_Data records_
———
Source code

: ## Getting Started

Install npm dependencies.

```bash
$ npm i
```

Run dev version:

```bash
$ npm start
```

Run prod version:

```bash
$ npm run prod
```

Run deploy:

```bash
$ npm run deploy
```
———
All the entries must be retyped exactly.

_Written reply_
Source code

: ## Getting Started

Install npm dependencies.

```bash
$ npm i
```

Run dev version:

```bash
$ npm start
```

Run prod version:

```bash
$ npm run prod
```

Run deploy:

```bash
$ npm run deploy
```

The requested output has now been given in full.